Saved data entries:
□ □ □ □

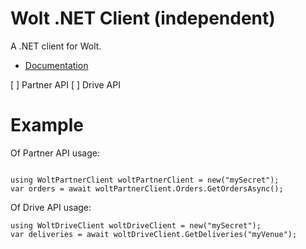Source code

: # Wolt .NET Client (independent)
A .NET client for Wolt.

- [Documentation](https://developer.wolt.com/)

[ ] Partner API
[ ] Drive API

# Example

Of Partner API usage:

```c-sharp

using WoltPartnerClient woltPartnerClient = new("mySecret");
var orders = await woltPartnerClient.Orders.GetOrdersAsync();

```

Of Drive API usage:

```c-sharp
using WoltDriveClient woltDriveClient = new("mySecret");
var deliveries = await woltDriveClient.GetDeliveries("myVenue");
```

□ □ □ □

WHAT YOU SHOULD DO: Copy all lines from the entries that contain the word "woltDriveClient".

SOLUTION FOR THIS PROBLEM:
using WoltDriveClient woltDriveClient = new("mySecret");
var deliveries = await woltDriveClient.GetDeliveries("myVenue");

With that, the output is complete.